Alternatively you can simply consume a carb free whey shake and do cardio minutes later, but my preferred method is the one above.


----------



## naturalguy (Oct 17, 2003)

> _*Originally posted by gopro *_
> My advice about morning cardio is this:
> 
> 1- consume 5 g BCAAs, 5 g glutamine, and 1/2 tbsp of flax
> ...




Gopro,

      Gotta ask, why the flax at this time?

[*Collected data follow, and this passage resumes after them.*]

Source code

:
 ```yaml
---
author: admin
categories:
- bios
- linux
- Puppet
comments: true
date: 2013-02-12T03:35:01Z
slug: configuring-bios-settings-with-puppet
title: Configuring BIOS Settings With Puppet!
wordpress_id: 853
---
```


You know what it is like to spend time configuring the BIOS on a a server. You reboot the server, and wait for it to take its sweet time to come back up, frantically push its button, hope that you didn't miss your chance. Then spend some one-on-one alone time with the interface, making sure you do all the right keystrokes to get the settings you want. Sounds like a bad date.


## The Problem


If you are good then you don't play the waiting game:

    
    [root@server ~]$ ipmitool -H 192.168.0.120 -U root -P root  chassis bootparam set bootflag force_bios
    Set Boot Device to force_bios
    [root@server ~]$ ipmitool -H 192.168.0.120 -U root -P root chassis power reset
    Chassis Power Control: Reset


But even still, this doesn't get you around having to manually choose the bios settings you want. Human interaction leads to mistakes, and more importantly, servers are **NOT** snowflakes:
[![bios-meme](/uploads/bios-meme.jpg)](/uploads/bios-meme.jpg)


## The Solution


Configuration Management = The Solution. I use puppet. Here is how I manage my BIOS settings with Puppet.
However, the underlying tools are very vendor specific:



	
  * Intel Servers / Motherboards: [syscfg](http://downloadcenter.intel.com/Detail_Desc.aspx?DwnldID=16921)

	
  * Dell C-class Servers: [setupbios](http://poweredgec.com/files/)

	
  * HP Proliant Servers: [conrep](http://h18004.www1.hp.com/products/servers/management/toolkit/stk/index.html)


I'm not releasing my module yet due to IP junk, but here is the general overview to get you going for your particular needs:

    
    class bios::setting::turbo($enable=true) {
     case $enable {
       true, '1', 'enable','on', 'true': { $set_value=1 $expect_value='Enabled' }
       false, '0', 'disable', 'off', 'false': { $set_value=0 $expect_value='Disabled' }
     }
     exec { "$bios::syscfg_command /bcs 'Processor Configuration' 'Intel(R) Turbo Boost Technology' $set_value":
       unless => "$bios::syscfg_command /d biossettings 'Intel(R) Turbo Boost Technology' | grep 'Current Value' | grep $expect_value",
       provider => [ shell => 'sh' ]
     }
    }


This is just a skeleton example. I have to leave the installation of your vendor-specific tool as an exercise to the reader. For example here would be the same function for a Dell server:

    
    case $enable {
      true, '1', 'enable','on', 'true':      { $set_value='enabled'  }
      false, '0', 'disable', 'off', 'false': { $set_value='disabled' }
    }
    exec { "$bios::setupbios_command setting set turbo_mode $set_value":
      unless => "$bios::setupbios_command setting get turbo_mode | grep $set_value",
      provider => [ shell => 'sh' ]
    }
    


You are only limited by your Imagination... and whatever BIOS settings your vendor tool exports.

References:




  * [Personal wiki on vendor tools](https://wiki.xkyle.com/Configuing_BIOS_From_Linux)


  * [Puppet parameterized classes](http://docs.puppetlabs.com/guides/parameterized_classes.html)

Doesn't fat take a while to break down?


----------



## BabsieGirl (Oct 17, 2003)

I was told that flax and good carb is best after a work out.  As, your body will use it rather than store it.

I don't think I explained that right...I'll leave it to GP


----------



## DeadBolt (Oct 17, 2003)

Ok sounds good to me heh.

I use Opt Nut 100% whey and I ussually have a full shake w/ breakfast.  So instead of buying BCAA's could I just like split my shake in half and do half before cardio and half after?  Or would it be better to just take BCAA's serperate in the morning follow by a shake after cardio?  And also could I continue eating my typical full breakfast afterwards or should I change what I eat?


----------



## BabsieGirl (Oct 17, 2003)

I would still buy BCAA's for during your work outs and hard cardio sessions.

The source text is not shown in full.